▶ **Your objective**
Check each line of the listing for the word "ιστοσελίδας" and report the ones that have it.

━━━━━━━━━━━━━━━━━━━━━━━━━━━━━━

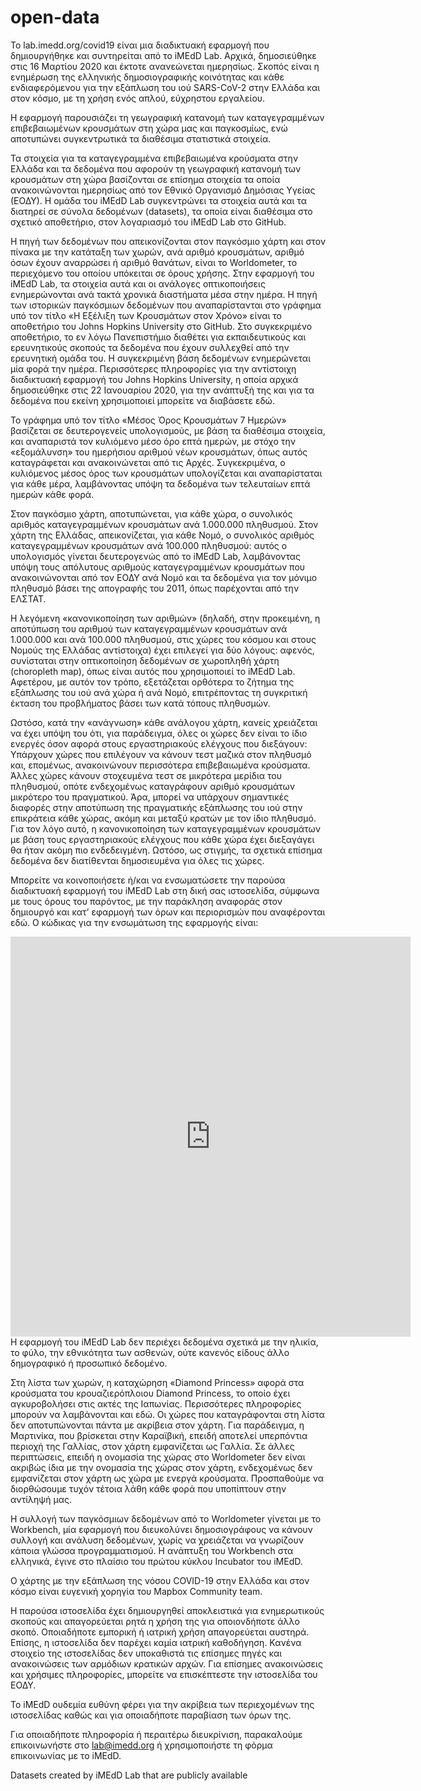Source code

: # open-data

Το lab.imedd.org/covid19 είναι μια διαδικτυακή εφαρμογή που δημιουργήθηκε και συντηρείται από το iMEdD Lab. Αρχικά, δημοσιεύθηκε στις 16 Μαρτίου 2020 και έκτοτε ανανεώνεται ημερησίως. Σκοπός είναι η ενημέρωση της ελληνικής δημοσιογραφικής κοινότητας και κάθε ενδιαφερόμενου για την εξάπλωση του ιού SARS-CoV-2 στην Ελλάδα και στον κόσμο, με τη χρήση ενός απλού, εύχρηστου εργαλείου.

Η εφαρμογή παρουσιάζει τη γεωγραφική κατανομή των καταγεγραμμένων επιβεβαιωμένων κρουσμάτων στη χώρα μας και παγκοσμίως, ενώ αποτυπώνει συγκεντρωτικά τα διαθέσιμα στατιστικά στοιχεία.

Τα στοιχεία για τα καταγεγραμμένα επιβεβαιωμένα κρούσματα στην Ελλάδα και τα δεδομένα που αφορούν τη γεωγραφική κατανομή των κρουσμάτων στη χώρα βασίζονται σε επίσημα στοιχεία τα οποία ανακοινώνονται ημερησίως από τον Εθνικό Οργανισμό Δημόσιας Υγείας (ΕΟΔΥ). Η ομάδα του iMEdD Lab συγκεντρώνει τα στοιχεία αυτά και τα διατηρεί σε σύνολα δεδομένων (datasets), τα οποία είναι διαθέσιμα στο σχετικό αποθετήριο, στον λογαριασμό του iMEdD Lab στο GitHub.

Η πηγή των δεδομένων που απεικονίζονται στον παγκόσμιο χάρτη και στον πίνακα με την κατάταξη των χωρών, ανά αριθμό κρουσμάτων, αριθμό όσων έχουν αναρρώσει ή αριθμό θανάτων, είναι το Worldometer, το περιεχόμενο του οποίου υπόκειται σε όρους χρήσης. Στην εφαρμογή του iMEdD Lab, τα στοιχεία αυτά και οι ανάλογες οπτικοποιήσεις ενημερώνονται ανά τακτά χρονικά διαστήματα μέσα στην ημέρα. Η πηγή των ιστορικών παγκόσμιων δεδομένων που αναπαρίστανται στο γράφημα υπό τον τίτλο «Η Εξέλιξη των Κρουσμάτων στον Χρόνο» είναι το αποθετήριο του Johns Hopkins University στο GitHub. Στο συγκεκριμένο αποθετήριο, το εν λόγω Πανεπιστήμιο διαθέτει για εκπαιδευτικούς και ερευνητικούς σκοπούς τα δεδομένα που έχουν συλλεχθεί από την ερευνητική ομάδα του. Η συγκεκριμένη βάση δεδομένων ενημερώνεται μία φορά την ημέρα. Περισσότερες πληροφορίες για την αντίστοιχη διαδικτυακή εφαρμογή του Johns Hopkins University, η οποία αρχικά δημοσιεύθηκε στις 22 Ιανουαρίου 2020, για την ανάπτυξή της και για τα δεδομένα που εκείνη χρησιμοποιεί μπορείτε να διαβάσετε εδώ.

Το γράφημα υπό τον τίτλο «Μέσος Όρος Κρουσμάτων 7 Ημερών» βασίζεται σε δευτερογενείς υπολογισμούς, με βάση τα διαθέσιμα στοιχεία, και αναπαριστά τον κυλιόμενο μέσο όρο επτά ημερών, με στόχο την «εξομάλυνση» του ημερήσιου αριθμού νέων κρουσμάτων, όπως αυτός καταγράφεται και ανακοινώνεται από τις Αρχές. Συγκεκριμένα, ο κυλιόμενος μέσος όρος των κρουσμάτων υπολογίζεται και αναπαρίσταται για κάθε μέρα, λαμβάνοντας υπόψη τα δεδομένα των τελευταίων επτά ημερών κάθε φορά.

Στον παγκόσμιο χάρτη, αποτυπώνεται, για κάθε χώρα, ο συνολικός αριθμός καταγεγραμμένων κρουσμάτων ανά 1.000.000 πληθυσμού. Στον χάρτη της Ελλάδας, απεικονίζεται, για κάθε Νομό, ο συνολικός αριθμός καταγεγραμμένων κρουσμάτων ανά 100.000 πληθυσμού: αυτός ο υπολογισμός γίνεται δευτερογενώς από το iMEdD Lab, λαμβάνοντας υπόψη τους απόλυτους αριθμούς καταγεγραμμένων κρουσμάτων που ανακοινώνονται από τον ΕΟΔΥ ανά Νομό και τα δεδομένα για τον μόνιμο πληθυσμό βάσει της απογραφής του 2011, όπως παρέχονται από την ΕΛΣΤΑΤ.

Η λεγόμενη «κανονικοποίηση των αριθμών» (δηλαδή, στην προκειμένη, η αποτύπωση του αριθμού των καταγεγραμμένων κρουσμάτων ανά 1.000.000 και ανά 100.000 πληθυσμού, στις χώρες του κόσμου και στους Νομούς της Ελλάδας αντίστοιχα) έχει επιλεγεί για δύο λόγους: αφενός, συνίσταται στην οπτικοποίηση δεδομένων σε χωροπληθή χάρτη (choropleth map), όπως είναι αυτός που χρησιμοποιεί το iMEdD Lab. Αφετέρου, με αυτόν τον τρόπο, εξετάζεται ορθότερα το ζήτημα της εξάπλωσης του ιού ανά χώρα ή ανά Νομό, επιτρέποντας τη συγκριτική έκταση του προβλήματος βάσει των κατά τόπους πληθυσμών.

Ωστόσο, κατά την «ανάγνωση» κάθε ανάλογου χάρτη, κανείς χρειάζεται να έχει υπόψη του ότι, για παράδειγμα, όλες οι χώρες δεν είναι το ίδιο ενεργές όσον αφορά στους εργαστηριακούς ελέγχους που διεξάγουν: Υπάρχουν χώρες που επιλέγουν να κάνουν τεστ μαζικά στον πληθυσμό και, επομένως, ανακοινώνουν περισσότερα επιβεβαιωμένα κρούσματα. Άλλες χώρες κάνουν στοχευμένα τεστ σε μικρότερα μερίδια του πληθυσμού, οπότε ενδεχομένως καταγράφουν αριθμό κρουσμάτων μικρότερο του πραγματικού. Άρα, μπορεί να υπάρχουν σημαντικές διαφορές στην αποτύπωση της πραγματικής εξάπλωσης του ιού στην επικράτεια κάθε χώρας, ακόμη και μεταξύ κρατών με τον ίδιο πληθυσμό. Για τον λόγο αυτό, η κανονικοποίηση των καταγεγραμμένων κρουσμάτων με βάση τους εργαστηριακούς ελέγχους που κάθε χώρα έχει διεξαγάγει θα ήταν ακόμη πιο ενδεδειγμένη. Ωστόσο, ως στιγμής, τα σχετικά επίσημα δεδομένα δεν διατίθενται δημοσιευμένα για όλες τις χώρες.

Μπορείτε να κοινοποιήσετε ή/και να ενσωματώσετε την παρούσα διαδικτυακή εφαρμογή του iMEdD Lab στη δική σας ιστοσελίδα, σύμφωνα με τους όρους του παρόντος, με την παράκληση αναφοράς στον δημιουργό και κατ’ εφαρμογή των όρων και περιορισμών που αναφέρονται εδώ. Ο κώδικας για την ενσωμάτωση της εφαρμογής είναι:

<iframe
src="https://lab.imedd.org/covid19/"
style="border:0px #ffffff none;"
name="imedd-covid"
scrolling="no"
frameborder="1"
marginheight="0px"
marginwidth="0px"
height="640px"
width="640px"
allowfullscreen>
</iframe>
Η εφαρμογή του iMEdD Lab δεν περιέχει δεδομένα σχετικά με την ηλικία, το φύλο, την εθνικότητα των ασθενών, ούτε κανενός είδους άλλο δημογραφικό ή προσωπικό δεδομένο.

Στη λίστα των χωρών, η καταχώρηση «Diamond Princess» αφορά στα κρούσματα του κρουαζιερόπλοιου Diamond Princess, το οποίο έχει αγκυροβολήσει στις ακτές της Ιαπωνίας. Περισσότερες πληροφορίες μπορούν να λαμβάνονται και εδώ. Οι χώρες που καταγράφονται στη λίστα δεν αποτυπώνονται πάντα με ακρίβεια στον χάρτη. Για παράδειγμα, η Μαρτινίκα, που βρίσκεται στην Καραϊβική, επειδή αποτελεί υπερπόντια περιοχή της Γαλλίας, στον χάρτη εμφανίζεται ως Γαλλία. Σε άλλες περιπτώσεις, επειδή η ονομασία της χώρας στο Worldometer δεν είναι ακριβώς ίδια με την ονομασία της χώρας στον χάρτη, ενδεχομένως δεν εμφανίζεται στον χάρτη ως χώρα με ενεργά κρούσματα. Προσπαθούμε να διορθώσουμε τυχόν τέτοια λάθη κάθε φορά που υποπίπτουν στην αντίληψή μας.

Η συλλογή των παγκόσμιων δεδομένων από το Worldometer γίνεται με το Workbench, μία εφαρμογή που διευκολύνει δημοσιογράφους να κάνουν συλλογή και ανάλυση δεδομένων, χωρίς να χρειάζεται να γνωρίζουν κάποια γλώσσα προγραμματισμού. Η ανάπτυξη του Workbench στα ελληνικά, έγινε στo πλαίσιο του πρώτου κύκλου Ιncubator του iMEdD.

O χάρτης με την εξάπλωση της νόσου COVID-19 στην Ελλάδα και στον κόσμο είναι ευγενική χορηγία του Mapbox Community team.

H παρούσα ιστοσελίδα έχει δημιουργηθεί αποκλειστικά για ενημερωτικούς σκοπούς και απαγορεύεται ρητά η χρήση της για οποιονδήποτε άλλο σκοπό. Οποιαδήποτε εμπορική ή ιατρική χρήση απαγορεύεται αυστηρά. Επίσης, η ιστοσελίδα δεν παρέχει καμία ιατρική καθοδήγηση. Κανένα στοιχείο της ιστοσελίδας δεν υποκαθιστά τις επίσημες πηγές και ανακοινώσεις των αρμόδιων κρατικών αρχών. Για επίσημες ανακοινώσεις και χρήσιμες πληροφορίες, μπορείτε να επισκέπτεστε την ιστοσελίδα του ΕΟΔΥ.

Το iMEdD ουδεμία ευθύνη φέρει για την ακρίβεια των περιεχομένων της ιστοσελίδας καθώς και για οποιαδήποτε παραβίαση των όρων της.

Για οποιαδήποτε πληροφορία ή περαιτέρω διευκρίνιση, παρακαλούμε επικοινωνήστε στο lab@imedd.org ή χρησιμοποιήστε τη φόρμα επικοινωνίας με το iMEdD.

Datasets created by iMEdD Lab that are publicly available

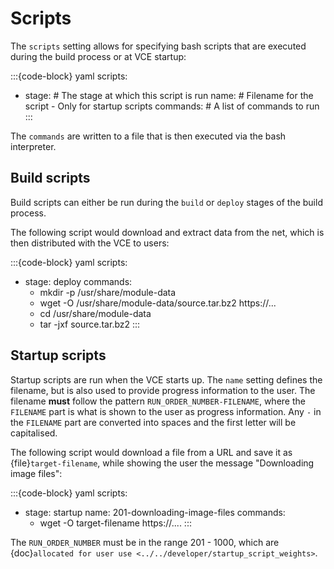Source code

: # Scripts

The `scripts` setting allows for specifying bash scripts that are executed during the build process
or at VCE startup:

:::{code-block} yaml
scripts:
  - stage:     # The stage at which this script is run
    name:      # Filename for the script - Only for startup scripts
    commands:  # A list of commands to run
:::

The `commands` are written to a file that is then executed via the bash interpreter.

## Build scripts

Build scripts can either be run during the `build` or `deploy` stages of the build process.

The following script would download and extract data from the net, which is then distributed
with the VCE to users:

:::{code-block} yaml
scripts:
  - stage: deploy
    commands:
      - mkdir -p /usr/share/module-data
      - wget -O /usr/share/module-data/source.tar.bz2 https://...
      - cd  /usr/share/module-data
      - tar -jxf source.tar.bz2
:::

## Startup scripts

Startup scripts are run when the VCE starts up. The `name` setting defines the filename, but
is also used to provide progress information to the user. The filename **must** follow the
pattern `RUN_ORDER_NUMBER-FILENAME`, where the `FILENAME` part is what is shown to the user
as progress information. Any `-` in the `FILENAME` part are converted into spaces and the first
letter will be capitalised.

The following script would download a file from a URL and save it as {file}`target-filename`,
while showing the user the message "Downloading image files":

:::{code-block} yaml
scripts:
  - stage: startup
    name: 201-downloading-image-files
    commands:
      - wget -O target-filename https://....
:::

The `RUN_ORDER_NUMBER` must be in the range 201 - 1000, which are {doc}`allocated for user use <../../developer/startup_script_weights>`.
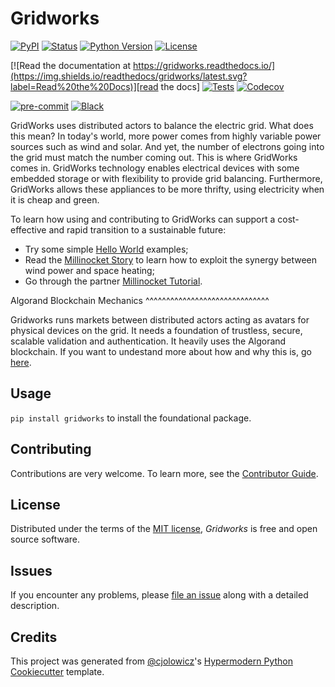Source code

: # Gridworks

[![PyPI](https://img.shields.io/pypi/v/gridworks.svg)][pypi_]
[![Status](https://img.shields.io/pypi/status/gridworks.svg)][status]
[![Python Version](https://img.shields.io/pypi/pyversions/gridworks)][python version]
[![License](https://img.shields.io/pypi/l/gridworks)][license]

[![Read the documentation at https://gridworks.readthedocs.io/](https://img.shields.io/readthedocs/gridworks/latest.svg?label=Read%20the%20Docs)][read the docs]
[![Tests](https://github.com/thegridelectric/gridworks/workflows/Tests/badge.svg)][tests]
[![Codecov](https://codecov.io/gh/thegridelectric/gridworks/branch/main/graph/badge.svg)][codecov]

[![pre-commit](https://img.shields.io/badge/pre--commit-enabled-brightgreen?logo=pre-commit&logoColor=white)][pre-commit]
[![Black](https://img.shields.io/badge/code%20style-black-000000.svg)][black]

[pypi_]: https://pypi.org/project/gridworks/
[status]: https://pypi.org/project/gridworks/
[python version]: https://pypi.org/project/gridworks
[read the docs]: https://gridworks.readthedocs.io/
[tests]: https://github.com/thegridelectric/gridworks/actions?workflow=Tests
[codecov]: https://app.codecov.io/gh/thegridelectric/gridworks
[pre-commit]: https://github.com/pre-commit/pre-commit
[black]: https://github.com/psf/black

GridWorks uses distributed actors to balance the electric grid. What does this mean? In today's world, more
power comes from highly variable power sources such as wind and solar. And yet, the number
of electrons going into the grid must match the number coming out. This is where GridWorks comes in.
GridWorks technology enables electrical devices with some embedded storage or with flexibility to provide grid
balancing. Furthermore, GridWorks allows these appliances to be more thrifty, using electricity when
it is cheap and green.

To learn how using and contributing to GridWorks can support a cost-effective and rapid transition to a sustainable future:

- Try some simple [Hello World](https://gridworks.readthedocs.io/en/latest/hello-gridworks.html) examples;
- Read the [Millinocket Story](https://gridworks.readthedocs.io/en/latest/millinocket-demo.html) to learn how to exploit the synergy between wind power and space heating;
- Go through the partner [Millinocket Tutorial](https://gridworks.readthedocs.io/en/latest/millinocket-tutorial.html).

Algorand Blockchain Mechanics
^^^^^^^^^^^^^^^^^^^^^^^^^^^^^^

Gridworks runs markets between distributed actors acting as avatars for physical devices on the grid. It needs a
foundation of trustless, secure, scalable validation and authentication. It heavily uses the Algorand blockchain. If
you want to undestand more about how and why this is, go [here](https://gridworks.readthedocs.io/en/latest/blockchain.html).

## Usage

`pip install gridworks` to install the foundational package.

## Contributing

Contributions are very welcome.
To learn more, see the [Contributor Guide].

## License

Distributed under the terms of the [MIT license][license],
_Gridworks_ is free and open source software.

## Issues

If you encounter any problems,
please [file an issue] along with a detailed description.

## Credits

This project was generated from [@cjolowicz]'s [Hypermodern Python Cookiecutter] template.

[@cjolowicz]: https://github.com/cjolowicz
[pypi]: https://pypi.org/
[hypermodern python cookiecutter]: https://github.com/cjolowicz/cookiecutter-hypermodern-python
[file an issue]: https://github.com/thegridelectric/gridworks/issues
[pip]: https://pip.pypa.io/

<!-- github-only -->

[license]: https://github.com/thegridelectric/gridworks/blob/main/LICENSE
[contributor guide]: https://github.com/thegridelectric/gridworks/blob/main/CONTRIBUTING.md
[command-line reference]: https://gridworks.readthedocs.io/en/latest/usage.html
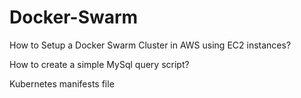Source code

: # Docker-Swarm

How to Setup a Docker Swarm Cluster in AWS using EC2 instances?

How to create a simple MySql query script?

Kubernetes manifests file 
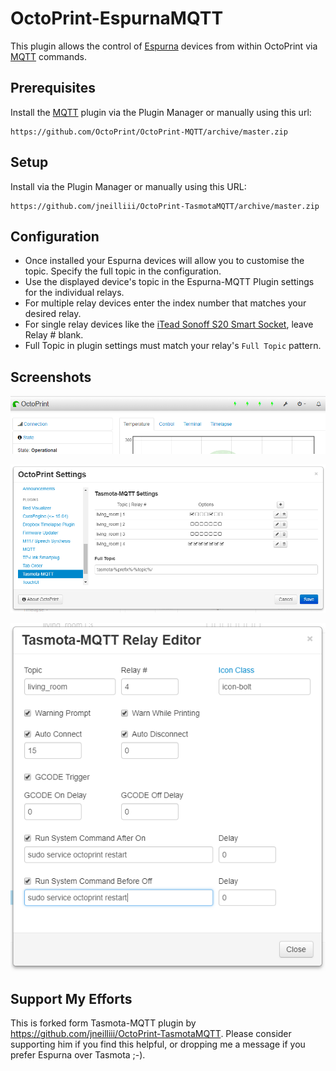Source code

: # OctoPrint-EspurnaMQTT

This plugin allows the control of [Espurna](https://github.com/xoseperez/espurna) devices from within OctoPrint via [MQTT](https://github.com/xoseperez/espurna/wiki/MQTT) commands.

## Prerequisites

Install the [MQTT](https://github.com/OctoPrint/OctoPrint-MQTT) plugin via the Plugin Manager or manually using this url:

	https://github.com/OctoPrint/OctoPrint-MQTT/archive/master.zip
	
## Setup

Install via the Plugin Manager or manually using this URL:

    https://github.com/jneilliii/OctoPrint-TasmotaMQTT/archive/master.zip

## Configuration

- Once installed your Espurna devices will allow you to customise the topic.  Specify the full topic in the configuration.
- Use the displayed device's topic in the Espurna-MQTT Plugin settings for the individual relays.
- For multiple relay devices enter the index number that matches your desired relay.
- For single relay devices like the [iTead Sonoff S20 Smart Socket](https://www.itead.cc/smart-socket.html), leave Relay # blank.
- Full Topic in plugin settings must match your relay's `Full Topic` pattern.

## Screenshots

![screenshot](navbar.png)

![screenshot](settings.png)

![screenshot](relay_editor.png)

## Support My Efforts
This is forked form Tasmota-MQTT plugin by https://github.com/jneilliii/OctoPrint-TasmotaMQTT.  Please consider supporting him if you find this helpful, or dropping me a message if you prefer Espurna over Tasmota ;-).
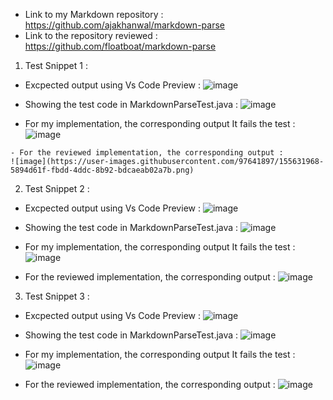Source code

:   - Link to my Markdown repository : https://github.com/ajakhanwal/markdown-parse
  - Link to the repository reviewed : https://github.com/floatboat/markdown-parse
  
  1) Test Snippet 1 :
  - Excpected output using Vs Code Preview :
  ![image](https://user-images.githubusercontent.com/97641897/155628519-2acbb228-43de-47c1-8bcf-cbbea4cbb780.png)

   - Showing the test code in MarkdownParseTest.java : 
   ![image](https://user-images.githubusercontent.com/97641897/155629007-27e06a7e-65a9-4506-8731-2e9cd5f54fc4.png)

   - For my implementation, the corresponding output
   It fails the test :
   ![image](https://user-images.githubusercontent.com/97641897/155630042-6aab69c4-ac5b-4a74-bc29-344ab9709878.png)

    - For the reviewed implementation, the corresponding output :
    ![image](https://user-images.githubusercontent.com/97641897/155631968-5894d61f-fbdd-4ddc-8b92-bdcaeab02a7b.png)

    
   2) Test Snippet 2 :
   - Excpected output using Vs Code Preview :
   ![image](https://user-images.githubusercontent.com/97641897/155630165-3922b652-1dd1-4591-8b0e-4951fc8d44d6.png)

   - Showing the test code in MarkdownParseTest.java : 
   ![image](https://user-images.githubusercontent.com/97641897/155630325-9e85b60b-d813-4dd3-b927-4ace5665ce24.png)

   - For my implementation, the corresponding output
   It fails the test : 
   ![image](https://user-images.githubusercontent.com/97641897/155630560-6a6f6a50-fbea-48be-88e4-8c113cf3e9ab.png)

   - For the reviewed implementation, the corresponding output :
   ![image](https://user-images.githubusercontent.com/97641897/155632012-a0e00af8-e35b-457a-8e13-ec58171151b5.png)


   3) Test Snippet 3 : 
   - Excpected output using Vs Code Preview :
   ![image](https://user-images.githubusercontent.com/97641897/155630708-96b7fdbd-8aaf-4a9e-908e-231013c073d4.png)

   - Showing the test code in MarkdownParseTest.java : 
   ![image](https://user-images.githubusercontent.com/97641897/155630969-076ab50b-5adf-4449-97d1-26868ce7ab27.png)

   - For my implementation, the corresponding output
   It fails the test : 
   ![image](https://user-images.githubusercontent.com/97641897/155631165-637524ad-77bb-4537-8dd8-8d5c9401785b.png)

   - For the reviewed implementation, the corresponding output :
  ![image](https://user-images.githubusercontent.com/97641897/155632062-91dda4a8-b219-483c-9b60-e8e02a821aed.png)

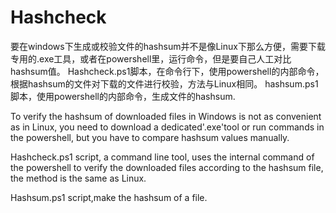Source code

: # Hashcheck
要在windows下生成或校验文件的hashsum并不是像Linux下那么方便，需要下载专用的.exe工具，或者在powershell里，运行命令，但是要自己人工对比hashsum值。
Hashcheck.ps1脚本，在命令行下，使用powershell的内部命令，根据hashsum的文件对下载的文件进行校验，方法与Linux相同。
hashsum.ps1脚本，使用powershell的内部命令，生成文件的hashsum.


To verify the hashsum of downloaded files in Windows is not as convenient as in Linux, you need to download a dedicated'.exe'tool or run commands in the powershell, but you have to compare hashsum values manually.

Hashcheck.ps1 script, a command line tool, uses the internal command of the powershell to verify the downloaded files according to the hashsum file, the method is the same as Linux.

Hashsum.ps1 script,make the hashsum of a file.
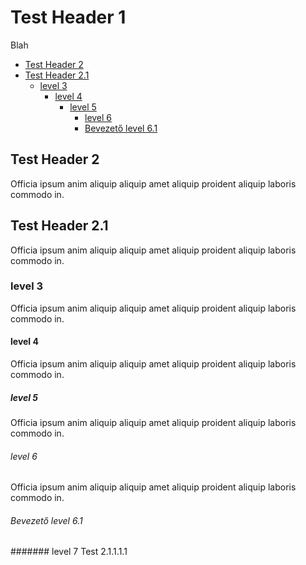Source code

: # Test Header 1

Blah

<!-- TOC -->
- [Test Header 2](#test-header-2)
- [Test Header 2.1](#test-header-21)
	- [level 3](#level-3)
		- [level 4](#level-4)
			- [level 5](#level-5)
				- [level 6](#level-6)
				- [Bevezető level 6.1](#bevezető-level-61)
<!-- /TOC -->

## Test Header 2

Officia ipsum anim aliquip aliquip amet aliquip proident aliquip laboris commodo in.

## Test Header 2.1

Officia ipsum anim aliquip aliquip amet aliquip proident aliquip laboris commodo in.

### level 3

Officia ipsum anim aliquip aliquip amet aliquip proident aliquip laboris commodo in.

#### level 4

Officia ipsum anim aliquip aliquip amet aliquip proident aliquip laboris commodo in.

##### level 5

Officia ipsum anim aliquip aliquip amet aliquip proident aliquip laboris commodo in.

###### level 6

Officia ipsum anim aliquip aliquip amet aliquip proident aliquip laboris commodo in.

###### Bevezető level 6.1

####### level 7 Test 2.1.1.1.1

━━━━━━━━━━━━━━━━━━━━━━━━━━━━━━

▶ **Result**
H παρούσα ιστοσελίδα έχει δημιουργηθεί αποκλειστικά για ενημερωτικούς σκοπούς και απαγορεύεται ρητά η χρήση της για οποιονδήποτε άλλο σκοπό. Οποιαδήποτε εμπορική ή ιατρική χρήση απαγορεύεται αυστηρά. Επίσης, η ιστοσελίδα δεν παρέχει καμία ιατρική καθοδήγηση. Κανένα στοιχείο της ιστοσελίδας δεν υποκαθιστά τις επίσημες πηγές και ανακοινώσεις των αρμόδιων κρατικών αρχών. Για επίσημες ανακοινώσεις και χρήσιμες πληροφορίες, μπορείτε να επισκέπτεστε την ιστοσελίδα του ΕΟΔΥ.
Το iMEdD ουδεμία ευθύνη φέρει για την ακρίβεια των περιεχομένων της ιστοσελίδας καθώς και για οποιαδήποτε παραβίαση των όρων της.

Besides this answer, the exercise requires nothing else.